Plain-text document sources
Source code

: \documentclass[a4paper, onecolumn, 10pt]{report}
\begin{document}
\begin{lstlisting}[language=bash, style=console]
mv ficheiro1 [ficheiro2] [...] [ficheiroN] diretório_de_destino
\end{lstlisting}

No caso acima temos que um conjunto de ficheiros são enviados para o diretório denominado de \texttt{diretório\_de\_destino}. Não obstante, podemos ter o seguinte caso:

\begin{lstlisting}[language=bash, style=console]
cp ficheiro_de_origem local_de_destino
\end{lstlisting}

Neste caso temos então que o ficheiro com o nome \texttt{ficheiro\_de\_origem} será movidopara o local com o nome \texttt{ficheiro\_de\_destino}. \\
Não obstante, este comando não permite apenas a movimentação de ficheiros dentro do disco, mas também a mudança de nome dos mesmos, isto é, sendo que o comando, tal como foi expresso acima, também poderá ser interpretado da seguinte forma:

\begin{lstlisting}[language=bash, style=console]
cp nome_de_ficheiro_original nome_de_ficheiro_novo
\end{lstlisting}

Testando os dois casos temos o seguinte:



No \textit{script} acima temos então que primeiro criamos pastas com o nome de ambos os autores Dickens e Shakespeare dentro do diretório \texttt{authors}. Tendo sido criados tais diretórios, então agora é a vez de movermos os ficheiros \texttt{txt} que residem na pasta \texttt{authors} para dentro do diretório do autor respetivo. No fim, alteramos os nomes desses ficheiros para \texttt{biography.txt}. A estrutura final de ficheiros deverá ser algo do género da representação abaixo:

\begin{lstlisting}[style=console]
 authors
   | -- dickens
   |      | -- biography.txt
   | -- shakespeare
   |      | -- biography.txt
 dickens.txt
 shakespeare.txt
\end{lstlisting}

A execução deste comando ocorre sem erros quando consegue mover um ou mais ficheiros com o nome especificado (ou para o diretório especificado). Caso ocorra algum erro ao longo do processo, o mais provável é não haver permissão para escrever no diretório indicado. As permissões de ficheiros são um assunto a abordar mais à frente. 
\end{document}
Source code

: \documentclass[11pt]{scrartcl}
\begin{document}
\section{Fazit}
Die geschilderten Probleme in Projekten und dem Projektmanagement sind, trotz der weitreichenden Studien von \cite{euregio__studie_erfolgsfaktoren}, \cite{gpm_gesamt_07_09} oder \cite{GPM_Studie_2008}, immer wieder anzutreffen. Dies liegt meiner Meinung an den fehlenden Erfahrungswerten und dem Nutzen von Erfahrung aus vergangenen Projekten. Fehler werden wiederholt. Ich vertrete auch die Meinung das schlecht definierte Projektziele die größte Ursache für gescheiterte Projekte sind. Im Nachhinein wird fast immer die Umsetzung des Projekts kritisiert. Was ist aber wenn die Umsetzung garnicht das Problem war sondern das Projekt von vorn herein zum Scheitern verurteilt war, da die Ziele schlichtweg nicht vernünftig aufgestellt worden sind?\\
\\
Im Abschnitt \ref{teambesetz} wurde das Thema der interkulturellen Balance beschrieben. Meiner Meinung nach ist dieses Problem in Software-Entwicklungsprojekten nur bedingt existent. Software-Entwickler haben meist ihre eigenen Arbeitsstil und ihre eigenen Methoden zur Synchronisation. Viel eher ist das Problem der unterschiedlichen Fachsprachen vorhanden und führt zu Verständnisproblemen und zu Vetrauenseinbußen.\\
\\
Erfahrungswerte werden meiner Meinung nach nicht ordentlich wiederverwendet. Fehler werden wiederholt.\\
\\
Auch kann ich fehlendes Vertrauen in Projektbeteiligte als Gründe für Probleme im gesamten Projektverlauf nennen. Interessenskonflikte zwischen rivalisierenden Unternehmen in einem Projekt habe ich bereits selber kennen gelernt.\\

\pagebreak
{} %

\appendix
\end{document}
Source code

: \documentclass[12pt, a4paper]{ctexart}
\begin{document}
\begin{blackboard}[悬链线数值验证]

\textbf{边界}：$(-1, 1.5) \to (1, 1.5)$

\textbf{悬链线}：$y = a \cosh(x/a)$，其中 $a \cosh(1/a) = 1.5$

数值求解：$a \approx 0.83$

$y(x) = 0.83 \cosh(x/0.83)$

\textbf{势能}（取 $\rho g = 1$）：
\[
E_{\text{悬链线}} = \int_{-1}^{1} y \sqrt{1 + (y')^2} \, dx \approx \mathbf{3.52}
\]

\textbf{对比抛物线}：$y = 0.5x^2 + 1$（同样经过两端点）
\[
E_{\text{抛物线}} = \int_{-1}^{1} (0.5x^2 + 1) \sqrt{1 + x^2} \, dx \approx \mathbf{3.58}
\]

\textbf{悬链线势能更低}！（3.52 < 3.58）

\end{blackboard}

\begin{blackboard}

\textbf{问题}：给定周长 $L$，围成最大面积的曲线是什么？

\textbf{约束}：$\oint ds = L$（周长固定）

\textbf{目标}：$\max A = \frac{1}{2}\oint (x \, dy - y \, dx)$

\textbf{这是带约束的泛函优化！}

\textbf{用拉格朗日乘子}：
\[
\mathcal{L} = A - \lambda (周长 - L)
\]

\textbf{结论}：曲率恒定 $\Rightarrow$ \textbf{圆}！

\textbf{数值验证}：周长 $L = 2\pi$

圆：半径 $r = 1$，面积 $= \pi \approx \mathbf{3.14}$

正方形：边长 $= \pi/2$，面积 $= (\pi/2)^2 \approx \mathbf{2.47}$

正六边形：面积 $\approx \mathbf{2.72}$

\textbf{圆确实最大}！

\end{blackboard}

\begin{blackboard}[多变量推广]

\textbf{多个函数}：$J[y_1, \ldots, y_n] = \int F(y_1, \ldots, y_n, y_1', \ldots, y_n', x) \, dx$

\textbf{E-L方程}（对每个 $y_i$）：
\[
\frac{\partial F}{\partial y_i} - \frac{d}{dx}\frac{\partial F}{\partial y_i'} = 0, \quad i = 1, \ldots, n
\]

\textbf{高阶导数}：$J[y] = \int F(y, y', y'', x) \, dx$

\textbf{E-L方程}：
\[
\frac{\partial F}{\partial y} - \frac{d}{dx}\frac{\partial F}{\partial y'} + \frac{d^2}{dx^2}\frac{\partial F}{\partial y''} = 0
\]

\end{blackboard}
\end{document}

Work required:
Every entry is to be returned exactly, with nothing dropped.

Reply to the exercise:
Source code

: \documentclass[a4paper, onecolumn, 10pt]{report}
\begin{document}
\begin{lstlisting}[language=bash, style=console]
mv ficheiro1 [ficheiro2] [...] [ficheiroN] diretório_de_destino
\end{lstlisting}

No caso acima temos que um conjunto de ficheiros são enviados para o diretório denominado de \texttt{diretório\_de\_destino}. Não obstante, podemos ter o seguinte caso:

\begin{lstlisting}[language=bash, style=console]
cp ficheiro_de_origem local_de_destino
\end{lstlisting}

Neste caso temos então que o ficheiro com o nome \texttt{ficheiro\_de\_origem} será movidopara o local com o nome \texttt{ficheiro\_de\_destino}. \\
Não obstante, este comando não permite apenas a movimentação de ficheiros dentro do disco, mas também a mudança de nome dos mesmos, isto é, sendo que o comando, tal como foi expresso acima, também poderá ser interpretado da seguinte forma:

\begin{lstlisting}[language=bash, style=console]
cp nome_de_ficheiro_original nome_de_ficheiro_novo
\end{lstlisting}

Testando os dois casos temos o seguinte:



No \textit{script} acima temos então que primeiro criamos pastas com o nome de ambos os autores Dickens e Shakespeare dentro do diretório \texttt{authors}. Tendo sido criados tais diretórios, então agora é a vez de movermos os ficheiros \texttt{txt} que residem na pasta \texttt{authors} para dentro do diretório do autor respetivo. No fim, alteramos os nomes desses ficheiros para \texttt{biography.txt}. A estrutura final de ficheiros deverá ser algo do género da representação abaixo:

\begin{lstlisting}[style=console]
 authors
   | -- dickens
   |      | -- biography.txt
   | -- shakespeare
   |      | -- biography.txt
 dickens.txt
 shakespeare.txt
\end{lstlisting}

A execução deste comando ocorre sem erros quando consegue mover um ou mais ficheiros com o nome especificado (ou para o diretório especificado). Caso ocorra algum erro ao longo do processo, o mais provável é não haver permissão para escrever no diretório indicado. As permissões de ficheiros são um assunto a abordar mais à frente. 
\end{document}
Source code

: \documentclass[11pt]{scrartcl}
\begin{document}
\section{Fazit}
Die geschilderten Probleme in Projekten und dem Projektmanagement sind, trotz der weitreichenden Studien von \cite{euregio__studie_erfolgsfaktoren}, \cite{gpm_gesamt_07_09} oder \cite{GPM_Studie_2008}, immer wieder anzutreffen. Dies liegt meiner Meinung an den fehlenden Erfahrungswerten und dem Nutzen von Erfahrung aus vergangenen Projekten. Fehler werden wiederholt. Ich vertrete auch die Meinung das schlecht definierte Projektziele die größte Ursache für gescheiterte Projekte sind. Im Nachhinein wird fast immer die Umsetzung des Projekts kritisiert. Was ist aber wenn die Umsetzung garnicht das Problem war sondern das Projekt von vorn herein zum Scheitern verurteilt war, da die Ziele schlichtweg nicht vernünftig aufgestellt worden sind?\\
\\
Im Abschnitt \ref{teambesetz} wurde das Thema der interkulturellen Balance beschrieben. Meiner Meinung nach ist dieses Problem in Software-Entwicklungsprojekten nur bedingt existent. Software-Entwickler haben meist ihre eigenen Arbeitsstil und ihre eigenen Methoden zur Synchronisation. Viel eher ist das Problem der unterschiedlichen Fachsprachen vorhanden und führt zu Verständnisproblemen und zu Vetrauenseinbußen.\\
\\
Erfahrungswerte werden meiner Meinung nach nicht ordentlich wiederverwendet. Fehler werden wiederholt.\\
\\
Auch kann ich fehlendes Vertrauen in Projektbeteiligte als Gründe für Probleme im gesamten Projektverlauf nennen. Interessenskonflikte zwischen rivalisierenden Unternehmen in einem Projekt habe ich bereits selber kennen gelernt.\\

\pagebreak
{} %

\appendix
\end{document}
Source code

: \documentclass[12pt, a4paper]{ctexart}
\begin{document}
\begin{blackboard}[悬链线数值验证]

\textbf{边界}：$(-1, 1.5) \to (1, 1.5)$

\textbf{悬链线}：$y = a \cosh(x/a)$，其中 $a \cosh(1/a) = 1.5$

数值求解：$a \approx 0.83$

$y(x) = 0.83 \cosh(x/0.83)$

\textbf{势能}（取 $\rho g = 1$）：
\[
E_{\text{悬链线}} = \int_{-1}^{1} y \sqrt{1 + (y')^2} \, dx \approx \mathbf{3.52}
\]

\textbf{对比抛物线}：$y = 0.5x^2 + 1$（同样经过两端点）
\[
E_{\text{抛物线}} = \int_{-1}^{1} (0.5x^2 + 1) \sqrt{1 + x^2} \, dx \approx \mathbf{3.58}
\]

\textbf{悬链线势能更低}！（3.52 < 3.58）

\end{blackboard}

\begin{blackboard}

\textbf{问题}：给定周长 $L$，围成最大面积的曲线是什么？

\textbf{约束}：$\oint ds = L$（周长固定）

\textbf{目标}：$\max A = \frac{1}{2}\oint (x \, dy - y \, dx)$

\textbf{这是带约束的泛函优化！}

\textbf{用拉格朗日乘子}：
\[
\mathcal{L} = A - \lambda (周长 - L)
\]

\textbf{结论}：曲率恒定 $\Rightarrow$ \textbf{圆}！

\textbf{数值验证}：周长 $L = 2\pi$

圆：半径 $r = 1$，面积 $= \pi \approx \mathbf{3.14}$

正方形：边长 $= \pi/2$，面积 $= (\pi/2)^2 \approx \mathbf{2.47}$

正六边形：面积 $\approx \mathbf{2.72}$

\textbf{圆确实最大}！

\end{blackboard}

\begin{blackboard}[多变量推广]

\textbf{多个函数}：$J[y_1, \ldots, y_n] = \int F(y_1, \ldots, y_n, y_1', \ldots, y_n', x) \, dx$

\textbf{E-L方程}（对每个 $y_i$）：
\[
\frac{\partial F}{\partial y_i} - \frac{d}{dx}\frac{\partial F}{\partial y_i'} = 0, \quad i = 1, \ldots, n
\]

\textbf{高阶导数}：$J[y] = \int F(y, y', y'', x) \, dx$

\textbf{E-L方程}：
\[
\frac{\partial F}{\partial y} - \frac{d}{dx}\frac{\partial F}{\partial y'} + \frac{d^2}{dx^2}\frac{\partial F}{\partial y''} = 0
\]

\end{blackboard}
\end{document}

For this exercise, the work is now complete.